In 1888, when there were discussions about amendments to the Religious
Endowments Act, a government committee of “six Hindu gentlemen,” which
included T. Muthuswami Iyer and V. Bashyam Iyengar, concluded that legal
measures were indeed needed. It is necessary “for the removal of
widespread and recognised abuses,” the committee reiterated. Newspapers
such as
The Hindu
chided those who opposed legal reforms and compared them to a thief who
might “object to the Penal Code that will look upon him as one deserving
of punishment.” It was during this period that the Dikshitars
approached the Madras High Court to designate the Chidambaram temple as a
private one. The court after hearing the arguments ruled that the
temple was a place of public worship and not a private property of the
Dikshitars.
Those who legally challenged state
control of temples complained that it was interference in religion and
sought protection under Articles 25 and 26, which provided for the right
to freedom of religion. The government knew full well that not all
aspects of temples were out of bounds. As Justice Gajendragadkar, who
had adjudicated important religious disputes in Supreme Court,
elucidated, when religions “impinge adversely on the secular rights of
Citizens and the power of the State to regulate socioeconomic
relations,” the state has the right to interfere in the interest of
public good. Courts on several occasions have been supportive of this
position.
In the landmark case of the Durgah
Committee, Ajmer and Another vs. Syed Hussain Ali and Others, the
Constitution Bench of Supreme Court in 1962 held that the legal
protection “must be confined to such religious practices as are an
essential and integral part of it [religion] and no other.” It further
cautioned that without such a separation, there is a danger that “even
purely secular practices” could be “clothed with a religious form and
may make a claim for being treated as religious practices.”
Managing
temple funds and property are secular activities, and they never
qualified for protection. In 2009, the Madras High Court Bench, which
upheld the government management of Chidambaram temple, reiterated this.

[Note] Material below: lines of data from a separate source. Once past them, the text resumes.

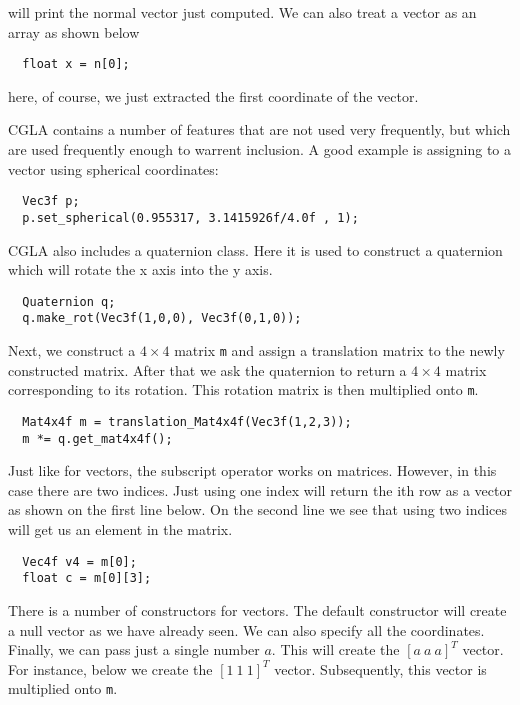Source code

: \documentclass[a4paper]{article}
\begin{document}
will print the normal vector just computed. We can also treat a vector
as an array as shown below

\begin{verbatim}
  float x = n[0];
\end{verbatim}

here, of course, we just extracted the first coordinate of the
vector. 

CGLA contains a number of features that are not used very frequently,
but which are used frequently enough to warrent inclusion. A good
example is assigning to a vector using spherical coordinates:

\begin{verbatim}
  Vec3f p;
  p.set_spherical(0.955317, 3.1415926f/4.0f , 1);
\end{verbatim}

CGLA also includes a quaternion class. Here it is used to construct a
quaternion which will rotate the x axis into the y axis.

\begin{verbatim}
  Quaternion q;
  q.make_rot(Vec3f(1,0,0), Vec3f(0,1,0));
\end{verbatim}

Next, we construct a $4\times 4$ matrix \texttt{m} and assign a translation
matrix to the newly constructed matrix. After that we ask the
quaternion to return a $4\times 4$ matrix corresponding to its
rotation. This rotation matrix is then multiplied onto \texttt{m}.

\begin{verbatim} 
  Mat4x4f m = translation_Mat4x4f(Vec3f(1,2,3));
  m *= q.get_mat4x4f();
\end{verbatim}

Just like for vectors, the subscript operator works on
matrices. However, in this case there are two indices. Just using one
index will return the ith row as a vector as shown on the first line
below. On the second line we see that using two indices will get us an
element in the matrix. 

\begin{verbatim} 
  Vec4f v4 = m[0];
  float c = m[0][3];
\end{verbatim}

There is a number of constructors for vectors. The default constructor
will create a null vector as we have already seen. We can also specify
all the coordinates. Finally, we can pass just a single number
$a$. This will create the $[a\:a\:a]^T$ vector. For instance, below we
create the $[1\: 1\: 1]^T$ vector. Subsequently, this vector is
multiplied onto \texttt{m}. 
\end{document}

It did not view as improper the government’s decision to administer 400
acres of temple land belonging to the Chidambaram temple and manage the
large contributions.
The need for government
intervention was best explained and fully realised during the temple
entry movement. The need to treat temples as public spaces was
significantly underscored then. In Tamil Nadu, temple entry movement,
though it started in the 19th century, achieved its objective only in
1939 in Madurai Meenakshi Amman temple. It was not easy. Priests opposed
it as interference in their religious practice. Nevertheless, the
government pushed the reforms through by passing suitable legislation.

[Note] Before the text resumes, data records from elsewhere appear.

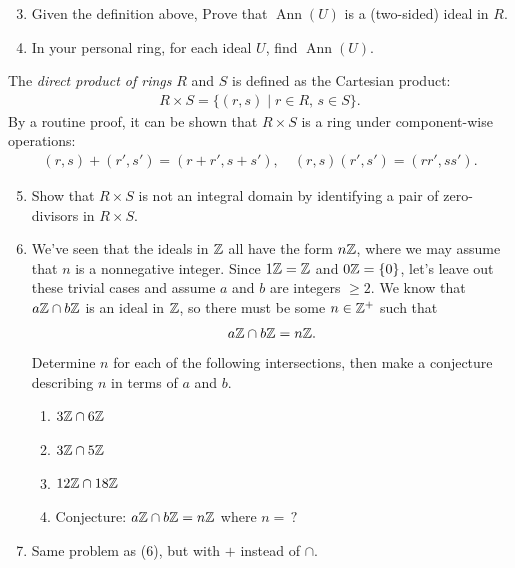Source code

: \begin{enumerate}
\setcounter{enumi}{2}
\setlength{\itemsep}{10pt} %
    \item Given the definition above, Prove that $\operatorname{Ann}(U)$ is a (two-sided) ideal in $R$.

    \item In your personal ring, for each ideal $U$, find $\operatorname{Ann}(U)$. \\ \steezybreak
\end{enumerate}
\begin{definition}
    The \emph{direct product of rings} $R$ and $S$ is defined as the Cartesian product:
    \begin{align*}
        R \times S = \{ (r,s) \mid r \in R, \, s \in S \}.
    \end{align*}
    By a routine proof, it can be shown that $R \times S$ is a ring under component-wise operations:
    \begin{align*}
        (r,s) + (r',s') = (r + r', s + s'), \quad (r,s) (r',s') = (rr', ss').
    \end{align*}
\end{definition}
\begin{enumerate}
    \setcounter{enumi}{4}
    \setlength{\itemsep}{10pt} %
    \item Show that $R \times S$ is not an integral domain by identifying a pair of zero-divisors in $R \times S$.

    \item We've seen that the ideals in ${\mathbb{ Z}}$ all have the form $n{\mathbb{ Z}}$, where we may assume that $n$ is a nonnegative integer. Since $1{\mathbb{ Z}} = {\mathbb{ Z}}$ and $0{\mathbb{ Z}} = \{0\}$, let's leave out these trivial cases and assume $a$ and $b$ are integers $\geq 2$. We know that $a{\mathbb{ Z}} \cap b{\mathbb{ Z}}$ is an ideal in ${\mathbb{ Z}}$, so there must be some $n \in {\mathbb{ Z}}^{+}$ such that
    \[
    a{\mathbb{ Z}} \cap b{\mathbb{ Z}} = n{\mathbb{ Z}}.
    \]
    Determine $n$ for each of the following intersections, then make a conjecture describing $n$ in terms of $a$ and $b$.
    \begin{enumerate}
        \item $3{\mathbb{ Z}} \cap 6{\mathbb{ Z}}$
        \item $3{\mathbb{ Z}} \cap 5{\mathbb{ Z}}$
        \item $12{\mathbb{ Z}} \cap 18{\mathbb{ Z}}$
        \item Conjecture: $a{\mathbb{ Z}} \cap b{\mathbb{ Z}} = n{\mathbb{ Z}}$ where $n = \, ?$
    \end{enumerate}

    \item Same problem as (6), but with $+$ instead of $\cap$.
\end{enumerate}

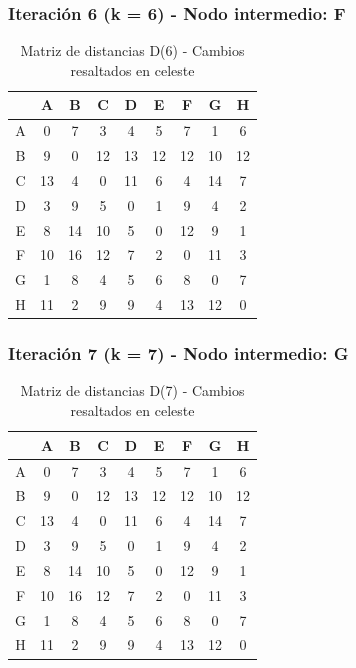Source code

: \documentclass[12pt]{article}
\begin{document}
\subsubsection{Iteración 6 (k = 6) - Nodo intermedio: F}
\begin{table}[h!]
\centering
\begin{tabular}{|c|c|c|c|c|c|c|c|c|}
\hline
 & A & B & C & D & E & F & G & H \\\hline
A & 0 & 7 & 3 & 4 & 5 & 7 & 1 & 6 \\\hline
B & 9 & 0 & 12 & 13 & 12 & 12 & 10 & 12 \\\hline
C & 13 & 4 & 0 & \cellcolor{lightgreen} 11 & \cellcolor{lightgreen} 6 & 4 & 14 & \cellcolor{lightgreen} 7 \\\hline
D & 3 & 9 & 5 & 0 & 1 & 9 & 4 & 2 \\\hline
E & 8 & 14 & 10 & 5 & 0 & 12 & 9 & 1 \\\hline
F & 10 & 16 & 12 & 7 & 2 & 0 & 11 & 3 \\\hline
G & 1 & 8 & 4 & 5 & 6 & 8 & 0 & 7 \\\hline
H & 11 & 2 & 9 & 9 & 4 & 13 & 12 & 0 \\\hline
\end{tabular}
\caption{Matriz de distancias D(6) - Cambios resaltados en celeste}
\end{table}

\subsubsection{Iteración 7 (k = 7) - Nodo intermedio: G}
\begin{table}[h!]
\centering
\begin{tabular}{|c|c|c|c|c|c|c|c|c|}
\hline
 & A & B & C & D & E & F & G & H \\\hline
A & 0 & 7 & 3 & 4 & 5 & 7 & 1 & 6 \\\hline
B & 9 & 0 & 12 & 13 & 12 & 12 & 10 & 12 \\\hline
C & 13 & 4 & 0 & 11 & 6 & 4 & 14 & 7 \\\hline
D & 3 & 9 & 5 & 0 & 1 & 9 & 4 & 2 \\\hline
E & 8 & 14 & 10 & 5 & 0 & 12 & 9 & 1 \\\hline
F & 10 & 16 & 12 & 7 & 2 & 0 & 11 & 3 \\\hline
G & 1 & 8 & 4 & 5 & 6 & 8 & 0 & 7 \\\hline
H & 11 & 2 & 9 & 9 & 4 & 13 & 12 & 0 \\\hline
\end{tabular}
\caption{Matriz de distancias D(7) - Cambios resaltados en celeste}
\end{table}
\end{document}
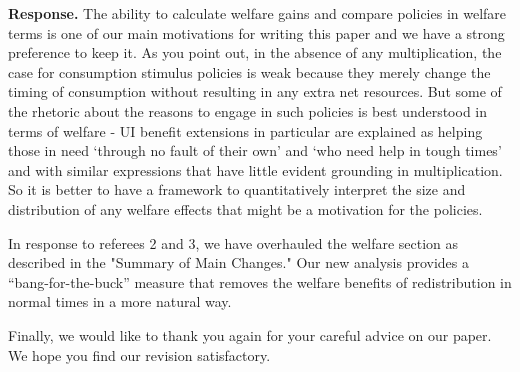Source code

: \documentclass[12pt,letterpaper,english]{article}
\begin{document}
\begin{enumerate}
\noindent \textbf{Response.} The ability to calculate welfare gains and compare policies in welfare terms is one of our main motivations for writing this paper and we have a strong preference to keep it. As you point out, in the absence of any multiplication, the case for consumption stimulus policies is weak because they merely change the timing of consumption without resulting in any extra net resources. But some of the rhetoric about the reasons to engage in such policies is best understood in terms of welfare - UI benefit extensions in particular are explained as helping those in need `through no fault of their own' and `who need help in tough times' and with similar expressions that have little evident grounding in multiplication. So it is better to have a framework to quantitatively interpret the size and distribution of any welfare effects that might be a motivation for the policies.

In response to referees 2 and 3, we have overhauled the welfare section as described in the "Summary of Main Changes." Our new analysis provides a ``bang-for-the-buck'' measure that removes the welfare benefits of redistribution in normal times in a more natural way.


\end{enumerate}

\bigskip

\noindent Finally, we would like to thank you again for your careful advice on our paper. We hope you find our revision satisfactory.

%

\end{document}

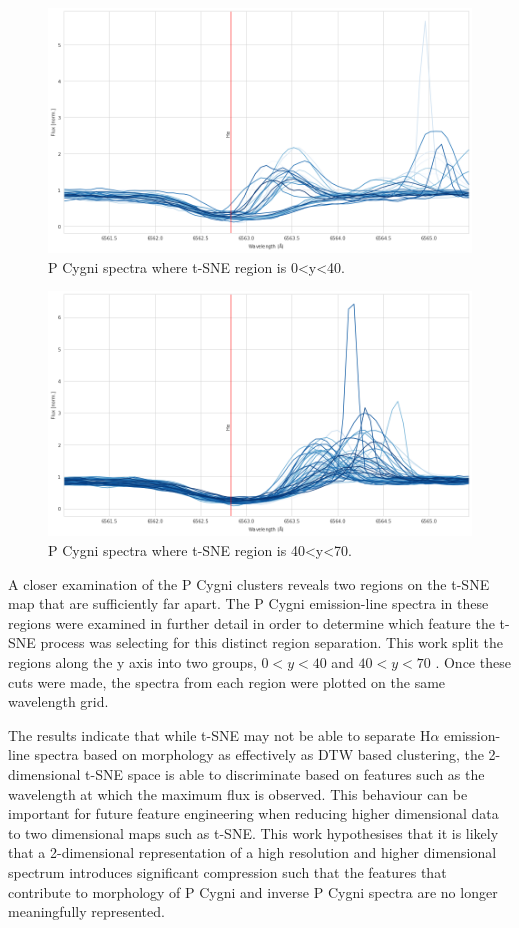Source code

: \begin{figure}[!htb]
\centering
\includegraphics[scale=0.45]{figures/spectra less than 40.png}
\caption{P Cygni spectra where t-SNE region is 0<y<40. }
\end{figure}

\begin{figure}[!htb]
\centering
\includegraphics[scale=0.45]{figures/spectra greater than 40.png}
\caption{P Cygni spectra where t-SNE region is 40<y<70. }
\end{figure}

A closer examination of the P Cygni clusters reveals two regions on the t-SNE map that are sufficiently far apart. The P Cygni emission-line spectra in these regions were examined in further detail in order to determine which feature the t-SNE process was selecting for this distinct region separation. This work split the regions along the y axis into two groups, $0<y<40$ and $40<y<70$ . Once these cuts were made, the spectra from each region were plotted on the same wavelength grid. 

The results indicate that while t-SNE may not be able to separate H$\alpha$ emission-line spectra based on morphology as effectively as DTW based clustering, the 2-dimensional t-SNE space is able to discriminate based on features such as the wavelength at which the maximum flux is observed. This behaviour can be important for future feature engineering when reducing higher dimensional data to two dimensional maps such as t-SNE. This work hypothesises that it is likely that a 2-dimensional representation of a high resolution and higher dimensional spectrum introduces significant compression such that the features that contribute to morphology of P Cygni and inverse P Cygni spectra are no longer meaningfully represented.

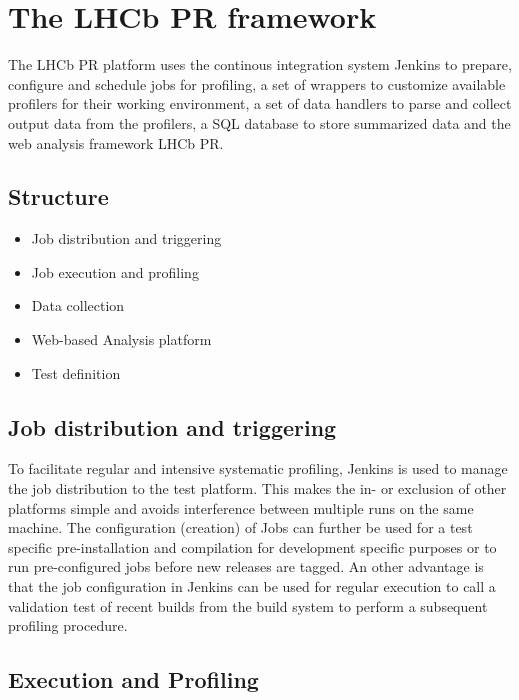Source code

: \documentclass[a4paper]{jpconf}
\begin{document}
\section{The LHCb PR framework}
\label{sec:lhcbpr_framework}

The LHCb PR platform uses the continous integration system Jenkins \cite{jenkins} to prepare, configure and schedule jobs for profiling, a set of wrappers to customize available profilers for their working environment, a set of data handlers to parse and collect output data from the profilers, a SQL database to store summarized data and the web analysis framework LHCb PR. 

\subsection{Structure}
\label{sec:structure}

\begin{itemize}
 \item Job distribution and triggering
 \item Job execution and profiling
 \item Data collection
 \item Web-based Analysis platform
 \item Test definition
\end{itemize}

\subsection{Job distribution and triggering}
\label{sec:job_distribution}

To facilitate regular and intensive systematic profiling, Jenkins is used to manage the job distribution to the test platform. This makes the in- or exclusion of other platforms simple and avoids interference between multiple runs on the same machine. The configuration (creation) of Jobs can further be used for a test specific pre-installation and compilation for development specific purposes or to run pre-configured jobs before new releases are tagged.
\newline
An other advantage is that the job configuration in Jenkins can be used for regular execution to call a validation test of recent builds from the build system to perform a subsequent profiling procedure.  

\subsection{Execution and Profiling}
\label{sec:execution_and_profiling}
\end{document}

Some of the temples such as Venkataramana temple in Moolky Petta in
Karanataka, which claimed denomination status, sought cover under
Article 26 and denied entry to Dalits. The Court facilitated Dalit
entry.
Abolishing hereditary rights of priests was
the next major step to make temples accessible to all. Priesthood for
long was an exclusive preserve of select Brahmin families. Many
reformers and governments considered this as unjust and felt it often
led to abuse of position. The Andhra Pradesh government, through a big
bold move in 1987, showed that not only removing hereditary rights of
priests is necessary, but also legitimate. It chose the Tirumala
Tirupati temple to demonstrate this. Predictably, the priests and their
supporters saw this as an “outrageous interference” with religion.
The
priests of Tirupati argued that they belong to the Vaikanasa agama,
which was the liturgical tradition followed in the temple, and hence
have the exclusive right to be priests. They emphasised that they were
not office holders, but an integral part of temple religious practice.

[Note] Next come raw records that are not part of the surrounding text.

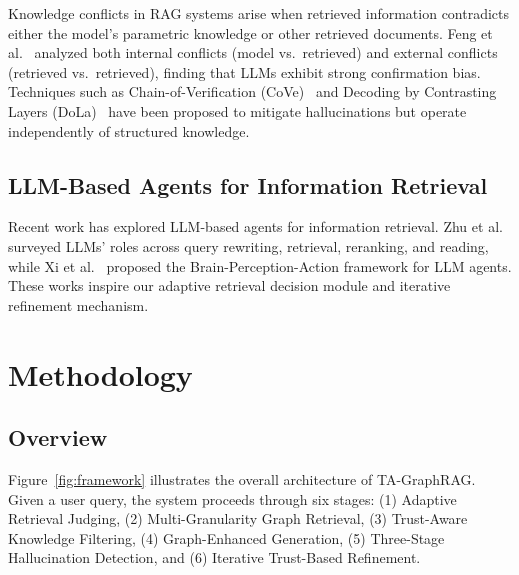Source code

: \documentclass[11pt,a4paper]{article}
\begin{document}
Knowledge conflicts in RAG systems arise when retrieved information contradicts either the model's parametric knowledge or other retrieved documents. Feng et al.~\cite{feng2023trends} analyzed both internal conflicts (model vs.\ retrieved) and external conflicts (retrieved vs.\ retrieved), finding that LLMs exhibit strong confirmation bias. Techniques such as Chain-of-Verification (CoVe)~\cite{dhuliawala2023chain} and Decoding by Contrasting Layers (DoLa)~\cite{chuang2023dola} have been proposed to mitigate hallucinations but operate independently of structured knowledge.

\subsection{LLM-Based Agents for Information Retrieval}

Recent work has explored LLM-based agents for information retrieval. Zhu et al.~\cite{zhu2024large} surveyed LLMs' roles across query rewriting, retrieval, reranking, and reading, while Xi et al.~\cite{xi2023rise} proposed the Brain-Perception-Action framework for LLM agents. These works inspire our adaptive retrieval decision module and iterative refinement mechanism.

\section{Methodology}

\subsection{Overview}

Figure~\ref{fig:framework} illustrates the overall architecture of TA-GraphRAG. Given a user query, the system proceeds through six stages: (1) Adaptive Retrieval Judging, (2) Multi-Granularity Graph Retrieval, (3) Trust-Aware Knowledge Filtering, (4) Graph-Enhanced Generation, (5) Three-Stage Hallucination Detection, and (6) Iterative Trust-Based Refinement.
\end{document}
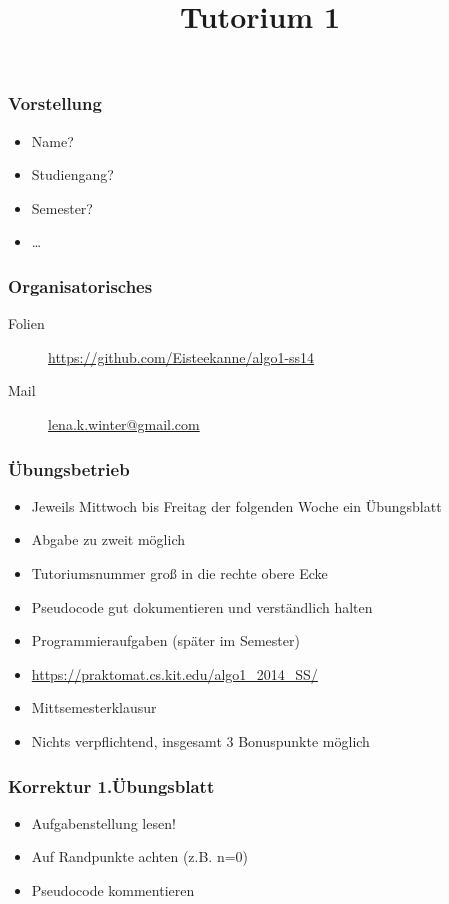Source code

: 
\title[Algorithmen I SS 14]{Tutorium 1}



\begin{frame}
  \maketitle
\end{frame}

\begin{frame}
	\frametitle{Vorstellung}
	\begin{itemize}
		\item Name?
		\item Studiengang?
		\item Semester?
		\item …
	\end{itemize}
\end{frame}

\begin{frame}
	\frametitle{Organisatorisches}
	\begin{description}
		\item[Folien] \url{https://github.com/Eisteekanne/algo1-ss14}
		\item[Mail] \href{mailto:lena.k.winter@gmail.com}{lena.k.winter@gmail.com}
	\end{description}
\end{frame}

\begin{frame}
	\frametitle{Übungsbetrieb}
	\begin{itemize}
		\item Jeweils Mittwoch bis Freitag der folgenden Woche ein Übungsblatt
		\item Abgabe zu zweit möglich
		\item Tutoriumsnummer groß in die rechte obere Ecke
		\item Pseudocode gut dokumentieren und verständlich halten
		\item Programmieraufgaben (später im Semester)
		\item \url{https://praktomat.cs.kit.edu/algo1_2014_SS/}
		\item Mittsemesterklausur
		\item Nichts verpflichtend, insgesamt 3 Bonuspunkte möglich
	\end{itemize}
\end{frame}

\begin{frame}
	\frametitle{Korrektur 1.Übungsblatt}
	\begin{itemize}
		\item Aufgabenstellung lesen!
		\item Auf Randpunkte achten (z.B. n=0)
		\item Pseudocode kommentieren
	\end{itemize}

\end{frame}

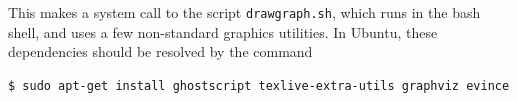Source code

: \documentclass[a4paper,10pt]{article}
\begin{document}
\FloatBarrier
\noindent This makes a system call to the script \texttt{drawgraph.sh}, which runs in the bash shell,
and uses a few non-standard graphics utilities.  In Ubuntu, these dependencies should be 
resolved by the command
\begin{verbatim}
$ sudo apt-get install ghostscript texlive-extra-utils graphviz evince
\end{verbatim}
\end{document}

The Supreme Court thought otherwise. It ruled that performance of the
rituals was part of religion, but the person who performs them is not.
Any
qualified person could be appointed, it concluded. The Tamil Nadu
government, which abolished hereditary rights of priests in 1971, took
reforms to its logical conclusion. In 2006, it passed an order to
appoint liturgically trained non-Brahmins as temple priests and set up
colleges to train the interested. It tried to remove the last preserve
of caste discrimination. This scheme is presently under litigation, and
the 207 qualified non-Brahmin priests await appointment.
It
is a misconception that the government is interested only in large and
wealthy temples, and that in the name of reforms, it tries to take over
temple properties. Numbers prove that this allegation is far from the
truth. About 34,470 religious institutions, which constitute 90 per cent
of those managed by the Tamil Nadu government, are small and earn less
than Rs. 10,000 annually. Only less than one per cent earns more than
Rs. 10 lakh annually. Preventing misuse of public offerings has been the
core concern. The government recently brought temples under the Right
to Information Act, which is another right step toward making temple
administration more accountable and transparent.
In
Chidambaram, funds and property were not the only issues in question.
Some unreasonable practices too drew government attention. For instance,
Dikshitars for long did not permit singing of Tamil Saivaite
devotional-hymns, which is a popular practice with the non-Brahmins,
near the sanctum. They even got a stay order against it. Only when the
government contemplated taking legal action and issued an official order
in 2008 to permit hymn singing, did the Dikshitars relent. The
government has tried many times to restructure the Chidambaram temple
administration. The Madras High Court even upheld its 1933 scheme
involving Dikshitars to manage the temple, but with minor modification.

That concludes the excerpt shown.